Out of the entries that follow, copy each line containing "extrapolate".

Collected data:
== == ==

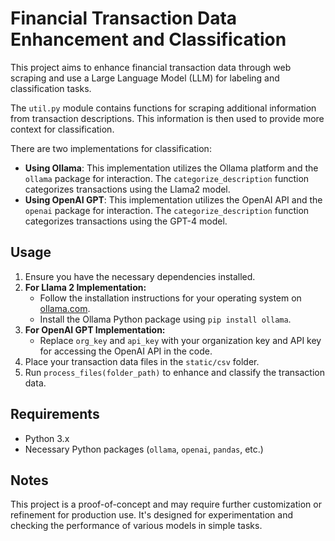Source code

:# Financial Transaction Data Enhancement and Classification

This project aims to enhance financial transaction data through web scraping and use a Large Language Model (LLM) for labeling and classification tasks.

The `util.py` module contains functions for scraping additional information from transaction descriptions. This information is then used to provide more context for classification.

There are two implementations for classification:

- **Using Ollama**: This implementation utilizes the Ollama platform and the `ollama` package for interaction. The `categorize_description` function categorizes transactions using the Llama2 model.
- **Using OpenAI GPT**: This implementation utilizes the OpenAI API and the `openai` package for interaction. The `categorize_description` function categorizes transactions using the GPT-4 model.

## Usage

1. Ensure you have the necessary dependencies installed.
2. **For Llama 2 Implementation:**
    - Follow the installation instructions for your operating system on [ollama.com](https://ollama.com/).
    - Install the Ollama Python package using `pip install ollama`.
3. **For OpenAI GPT Implementation:**
    - Replace `org_key` and `api_key` with your organization key and API key for accessing the OpenAI API in the code.
4. Place your transaction data files in the `static/csv` folder.
5. Run `process_files(folder_path)` to enhance and classify the transaction data.

## Requirements

- Python 3.x
- Necessary Python packages (`ollama`, `openai`, `pandas`, etc.)

## Notes

This project is a proof-of-concept and may require further customization or refinement for production use. It's designed for experimentation and checking the performance of various models in simple tasks.
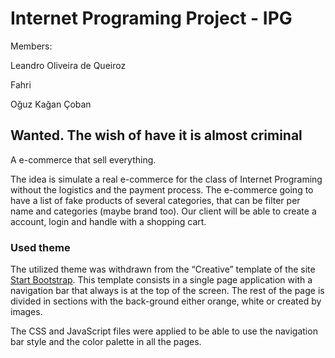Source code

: # Internet Programing Project - IPG

Members:

Leandro Oliveira de Queiroz

Fahri

Oğuz Kağan Çoban

## Wanted. The wish of have it is almost criminal 

A e-commerce that sell everything.

The idea is simulate a real e-commerce for the class of Internet Programing without the logistics and the payment process.
The e-commerce going to have a list of fake products of several categories, that can be filter per name and categories (maybe brand too). Our client will be able to create a account, login and handle with a shopping cart.

### Used theme

The utilized theme was withdrawn from the “Creative” template of the site [Start Bootstrap](https://startbootstrap.com/theme/creative). This template consists in a single page application with a navigation bar that always is at the top of the screen. The rest of the page is divided in sections with the back-ground either orange, white or created by images. 

The CSS and JavaScript files were applied to be able to use the navigation bar style and the color palette in all the pages.
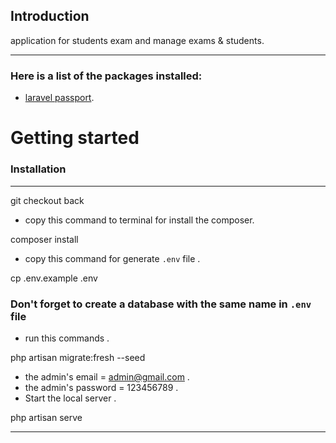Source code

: ## Introduction
application for students exam and manage exams & students.
<hr> 

### Here is a list of the packages installed:
- [laravel passport](https://laravel.com/docs/9.x/passport).

# Getting started
### Installation
<hr> 

 
git checkout back
- copy this command to terminal for install the composer.

composer install
- copy this command for generate <code>.env</code> file .

cp .env.example .env 

### Don't forget to create a database with the same name in <code>.env</code> file
- run this commands .
 
php artisan migrate:fresh --seed
- the admin's email = admin@gmail.com .
- the admin's password = 123456789 .
- Start the local server .

php artisan serve 

<hr>
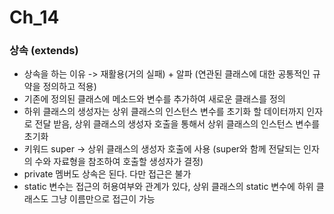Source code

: # Ch_14
### 상속 (extends)
* 상속을 하는 이유 -> 재활용(거의 실패) + 알파 (연관된 클래스에 대한 공통적인 규약을 정의하고 적용)
* 기존에 정의된 클래스에 메소드와 변수를 추가하여 새로운 클래스를 정의
* 하위 클래스의 생성자는 상위 클래스의 인스턴스 변수를 초기화 할 데이터까지 인자로 전달 받음, 상위 클래스의 생성자 호출을 통해서 상위 클래스의 인스턴스 변수를 초기화
* 키워드  super -> 상위 클래스의 생성자 호출에 사용 (super와 함께 전달되는 인자의 수와 자료형을 참조하여 호출할 생성자가 결정)
* private 멤버도 상속은 된다. 다만 접근은 불가
* static 변수는 접근의 허용여부와 관계가 있다, 상위 클래스의 static 변수에 하위 클래스도 그냥 이름만으로 접근이 가능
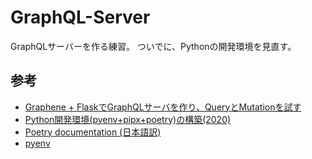 # GraphQL-Server
GraphQLサーバーを作る練習。
ついでに、Pythonの開発環境を見直す。

## 参考
* [Graphene + FlaskでGraphQLサーバを作り、QueryとMutationを試す](https://nansystem.com/building-graphql-api-with-graphene-python/)
* [Python開発環境(pyenv+pipx+poetry)の構築(2020)](https://mako-note.com/python-development-environment/)
* [Poetry documentation (日本語訳)](https://cocoatomo.github.io/poetry-ja/basic-usage/)
* [pyenv](https://qiita.com/mogom625/items/b1b673f530a05ec6b423)
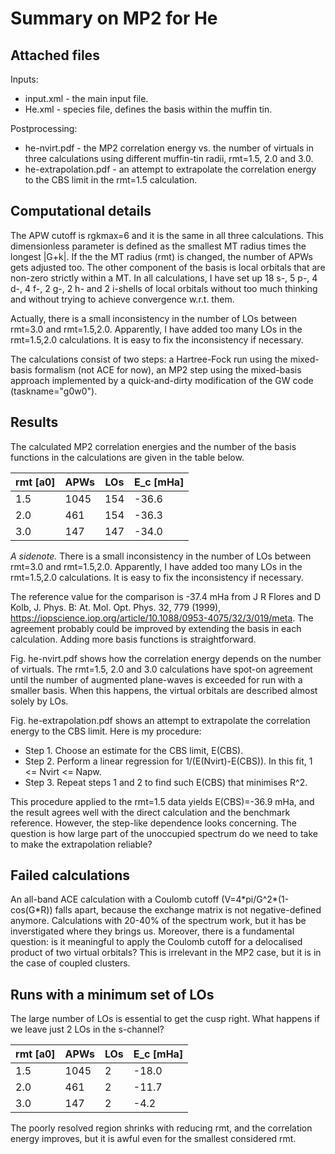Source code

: # Summary on MP2 for He

## Attached files

Inputs: 
* input.xml - the main input file.
* He.xml - species file, defines the basis within the muffin tin.

Postprocessing:
* he-nvirt.pdf - the MP2 correlation energy vs. the number of virtuals in three calculations using different muffin-tin radii, rmt=1.5, 2.0 and 3.0.
* he-extrapolation.pdf - an attempt to extrapolate the correlation energy to the CBS limit in the rmt=1.5 calculation.

## Computational details

The APW cutoff is rgkmax=6 and it is the same in all three calculations. This dimensionless parameter is defined as the smallest MT radius times the longest |G+k|. If the the MT radius (rmt) is changed, the number of APWs gets adjusted too. The other component of the basis is local orbitals that are non-zero strictly within a MT. In all calculations, I have set up 18 s-, 5 p-, 4 d-, 4 f-, 2 g-, 2 h- and 2 i-shells of local orbitals without too much thinking and without trying to achieve convergence w.r.t. them. 

Actually, there is a small inconsistency in the number of LOs between rmt=3.0 and rmt=1.5,2.0. Apparently, I have added too many LOs in the rmt=1.5,2.0 calculations. It is easy to fix the inconsistency if necessary.

The calculations consist of two steps: a Hartree-Fock run using the mixed-basis formalism (not ACE for now), an MP2 step using the mixed-basis approach implemented by a quick-and-dirty modification of the GW code (taskname="g0w0").

## Results

The calculated MP2 correlation energies and the number of the basis functions in the calculations are given in the table below.

| rmt [a0] | APWs | LOs | E_c [mHa] |
|--- | ---| ---| ---|
| 1.5  | 1045  |  154 | -36.6 |
| 2.0  | 461  | 154 | -36.3 |
| 3.0  | 147  | 147 | -34.0 |

*A sidenote.* There is a small inconsistency in the number of LOs between rmt=3.0 and rmt=1.5,2.0. Apparently, I have added too many LOs in the rmt=1.5,2.0 calculations. It is easy to fix the inconsistency if necessary.

The reference value for the comparison is -37.4 mHa from J R Flores and D Kolb, J. Phys. B: At. Mol. Opt. Phys. 32, 779 (1999), https://iopscience.iop.org/article/10.1088/0953-4075/32/3/019/meta. The agreement probably could be improved by extending the basis in each calculation. Adding more basis functions is straightforward.

Fig. he-nvirt.pdf shows how the correlation energy depends on the number of virtuals. The rmt=1.5, 2.0 and 3.0 calculations have spot-on agreement until the number of augmented plane-waves is exceeded for run with a smaller basis. When this happens, the virtual orbitals are described almost solely by LOs. 

Fig. he-extrapolation.pdf shows an attempt to extrapolate the correlation energy to the CBS limit. Here is my procedure:
* Step 1. Choose an estimate for the CBS limit, E(CBS).
* Step 2. Perform a linear regression for 1/(E(Nvirt)-E(CBS)). In this fit, 1 <= Nvirt <= Napw.
* Step 3. Repeat steps 1 and 2 to find such E(CBS) that minimises R^2.

This procedure applied to the rmt=1.5 data yields E(CBS)=-36.9 mHa, and the result agrees well with the direct calculation and the benchmark reference. However, the step-like dependence looks concerning. The question is how large part of the unoccupied spectrum do we need to take to make the extrapolation reliable?

## Failed calculations

An all-band ACE calculation with a Coulomb cutoff (V=4\*pi/G^2\*(1-cos(G\*R)) falls apart, because the exchange matrix is not negative-defined anymore. Calculations with 20-40% of the spectrum work, but it has be inverstigated where they brings us. Moreover, there is a fundamental question: is it meaningful to apply the Coulomb cutoff for a delocalised product of two virtual orbitals? This is irrelevant in the MP2 case, but it is in the case of coupled clusters.

## Runs with a minimum set of LOs
The large number of LOs is essential to get the cusp right. What happens if we leave just 2 LOs in the s-channel?

| rmt [a0] | APWs | LOs | E_c [mHa] |
|--- | ---| ---| ---|
| 1.5  | 1045  |  2 | -18.0 |
| 2.0  | 461  | 2 | -11.7 |
| 3.0  | 147  | 2 | -4.2 |

The poorly resolved region shrinks with reducing rmt, and the correlation energy improves, but it is awful even for the smallest considered rmt.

== == ==

### YOUR RESPONSE
* he-extrapolation.pdf - an attempt to extrapolate the correlation energy to the CBS limit in the rmt=1.5 calculation.
Fig. he-extrapolation.pdf shows an attempt to extrapolate the correlation energy to the CBS limit. Here is my procedure:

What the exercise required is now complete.